_Problem details_.
The word "textwidth" marks the lines to copy; find all of them in the entries below.

_Records from a dataset_.
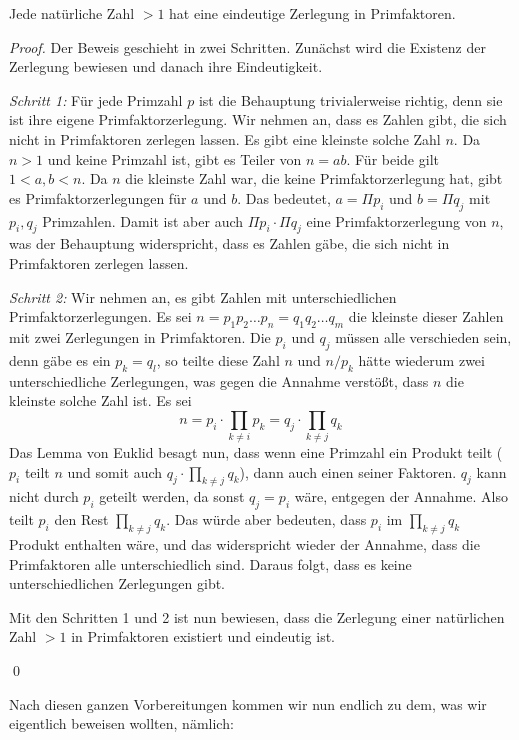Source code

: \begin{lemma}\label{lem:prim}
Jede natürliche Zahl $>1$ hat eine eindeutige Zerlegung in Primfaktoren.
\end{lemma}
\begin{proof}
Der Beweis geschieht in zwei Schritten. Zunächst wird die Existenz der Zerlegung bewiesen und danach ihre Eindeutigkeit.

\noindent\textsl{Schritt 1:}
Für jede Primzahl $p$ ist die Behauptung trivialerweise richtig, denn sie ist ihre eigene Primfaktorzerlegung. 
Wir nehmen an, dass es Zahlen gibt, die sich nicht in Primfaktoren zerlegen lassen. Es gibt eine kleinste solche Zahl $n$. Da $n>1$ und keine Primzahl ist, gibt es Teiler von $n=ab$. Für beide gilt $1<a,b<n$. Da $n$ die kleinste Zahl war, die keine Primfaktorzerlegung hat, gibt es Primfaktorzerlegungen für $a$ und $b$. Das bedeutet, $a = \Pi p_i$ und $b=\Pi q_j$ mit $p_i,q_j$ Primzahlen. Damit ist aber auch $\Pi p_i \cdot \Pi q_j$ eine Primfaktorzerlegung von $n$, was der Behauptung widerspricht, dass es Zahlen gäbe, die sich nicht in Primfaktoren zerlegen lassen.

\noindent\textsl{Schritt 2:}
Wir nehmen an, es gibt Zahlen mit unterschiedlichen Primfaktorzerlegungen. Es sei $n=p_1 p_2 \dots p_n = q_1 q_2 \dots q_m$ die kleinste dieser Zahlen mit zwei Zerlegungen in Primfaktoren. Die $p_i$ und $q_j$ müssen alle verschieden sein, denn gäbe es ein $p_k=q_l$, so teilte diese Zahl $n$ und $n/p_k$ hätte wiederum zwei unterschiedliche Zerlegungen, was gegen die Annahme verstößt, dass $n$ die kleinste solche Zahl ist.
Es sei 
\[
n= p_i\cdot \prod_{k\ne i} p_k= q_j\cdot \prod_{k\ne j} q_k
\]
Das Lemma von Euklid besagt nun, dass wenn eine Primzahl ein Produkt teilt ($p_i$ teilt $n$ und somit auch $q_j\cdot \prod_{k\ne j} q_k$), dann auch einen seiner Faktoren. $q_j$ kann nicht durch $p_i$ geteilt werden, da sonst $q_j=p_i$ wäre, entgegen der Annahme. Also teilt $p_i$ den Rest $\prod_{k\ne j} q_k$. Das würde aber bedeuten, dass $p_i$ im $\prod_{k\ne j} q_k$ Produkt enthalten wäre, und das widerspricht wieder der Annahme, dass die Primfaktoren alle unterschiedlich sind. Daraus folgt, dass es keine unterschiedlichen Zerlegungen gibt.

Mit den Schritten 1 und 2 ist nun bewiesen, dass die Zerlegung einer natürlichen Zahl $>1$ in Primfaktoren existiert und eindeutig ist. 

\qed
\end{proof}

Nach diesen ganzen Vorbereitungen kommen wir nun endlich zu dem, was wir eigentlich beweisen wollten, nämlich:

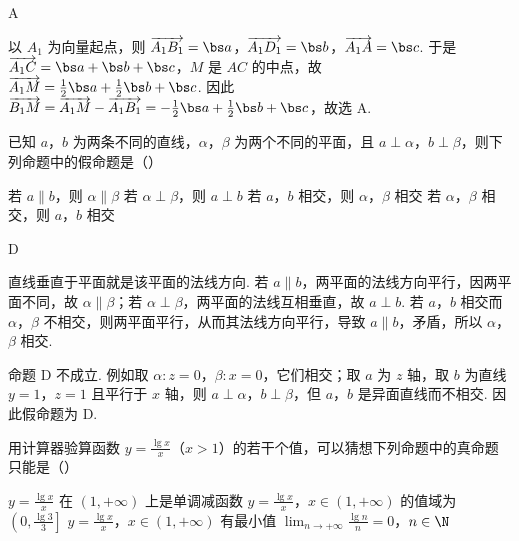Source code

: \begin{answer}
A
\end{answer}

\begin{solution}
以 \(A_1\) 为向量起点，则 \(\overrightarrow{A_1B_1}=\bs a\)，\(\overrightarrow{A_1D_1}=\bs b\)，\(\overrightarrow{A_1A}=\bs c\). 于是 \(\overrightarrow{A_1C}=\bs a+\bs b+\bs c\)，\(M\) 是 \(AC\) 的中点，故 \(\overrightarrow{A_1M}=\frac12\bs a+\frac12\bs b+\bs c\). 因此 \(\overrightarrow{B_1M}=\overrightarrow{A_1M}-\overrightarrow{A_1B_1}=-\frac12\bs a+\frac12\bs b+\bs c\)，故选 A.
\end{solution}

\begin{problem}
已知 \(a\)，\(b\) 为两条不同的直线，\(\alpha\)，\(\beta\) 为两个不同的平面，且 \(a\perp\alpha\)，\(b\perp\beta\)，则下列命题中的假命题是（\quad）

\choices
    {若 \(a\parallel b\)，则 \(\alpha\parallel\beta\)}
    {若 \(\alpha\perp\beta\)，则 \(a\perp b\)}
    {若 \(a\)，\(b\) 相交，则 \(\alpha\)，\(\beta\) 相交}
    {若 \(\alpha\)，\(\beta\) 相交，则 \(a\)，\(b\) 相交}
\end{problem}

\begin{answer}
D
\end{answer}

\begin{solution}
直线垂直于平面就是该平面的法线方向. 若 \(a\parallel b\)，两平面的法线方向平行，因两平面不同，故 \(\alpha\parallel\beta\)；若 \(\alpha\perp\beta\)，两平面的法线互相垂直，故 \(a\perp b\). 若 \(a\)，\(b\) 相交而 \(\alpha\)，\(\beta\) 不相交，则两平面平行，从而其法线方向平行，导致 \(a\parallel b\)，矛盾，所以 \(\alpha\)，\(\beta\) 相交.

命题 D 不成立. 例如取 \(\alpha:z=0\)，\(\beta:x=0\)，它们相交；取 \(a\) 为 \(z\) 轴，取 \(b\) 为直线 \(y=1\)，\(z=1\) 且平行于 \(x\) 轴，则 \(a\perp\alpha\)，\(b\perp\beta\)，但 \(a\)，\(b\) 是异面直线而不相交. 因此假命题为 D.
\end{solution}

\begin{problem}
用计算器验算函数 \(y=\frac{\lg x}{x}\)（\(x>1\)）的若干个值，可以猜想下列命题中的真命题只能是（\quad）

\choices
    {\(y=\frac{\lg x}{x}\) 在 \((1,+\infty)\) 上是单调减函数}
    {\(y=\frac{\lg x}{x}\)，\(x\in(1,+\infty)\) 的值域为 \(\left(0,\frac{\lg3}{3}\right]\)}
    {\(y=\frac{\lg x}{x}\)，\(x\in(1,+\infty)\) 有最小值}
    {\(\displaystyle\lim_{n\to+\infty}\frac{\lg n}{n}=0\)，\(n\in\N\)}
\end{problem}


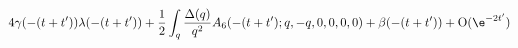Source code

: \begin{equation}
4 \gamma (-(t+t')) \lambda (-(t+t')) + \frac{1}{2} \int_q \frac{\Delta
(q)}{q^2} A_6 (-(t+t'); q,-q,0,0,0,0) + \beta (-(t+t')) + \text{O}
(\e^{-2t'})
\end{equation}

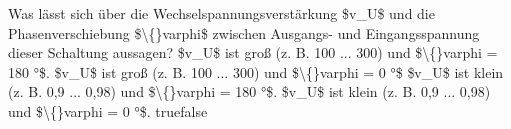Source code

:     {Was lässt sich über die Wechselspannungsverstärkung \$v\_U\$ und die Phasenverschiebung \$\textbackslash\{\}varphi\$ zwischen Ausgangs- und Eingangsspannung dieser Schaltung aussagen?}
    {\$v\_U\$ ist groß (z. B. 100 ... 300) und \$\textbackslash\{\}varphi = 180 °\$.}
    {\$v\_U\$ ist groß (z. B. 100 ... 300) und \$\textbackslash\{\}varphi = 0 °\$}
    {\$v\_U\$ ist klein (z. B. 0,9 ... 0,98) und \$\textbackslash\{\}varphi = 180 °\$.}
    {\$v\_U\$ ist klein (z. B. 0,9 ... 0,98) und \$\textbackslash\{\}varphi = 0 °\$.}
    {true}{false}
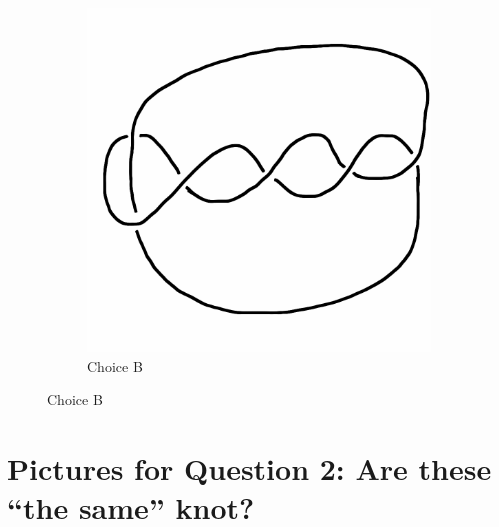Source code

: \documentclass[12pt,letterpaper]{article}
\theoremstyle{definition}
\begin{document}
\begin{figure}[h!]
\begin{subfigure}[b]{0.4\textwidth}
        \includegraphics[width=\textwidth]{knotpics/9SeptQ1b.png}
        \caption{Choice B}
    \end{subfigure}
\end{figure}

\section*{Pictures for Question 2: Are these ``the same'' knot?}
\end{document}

_Written answer_.
\begin{subfigure}[b]{0.4\textwidth}
        \includegraphics[width=\textwidth]{knotpics/9SeptQ1b.png}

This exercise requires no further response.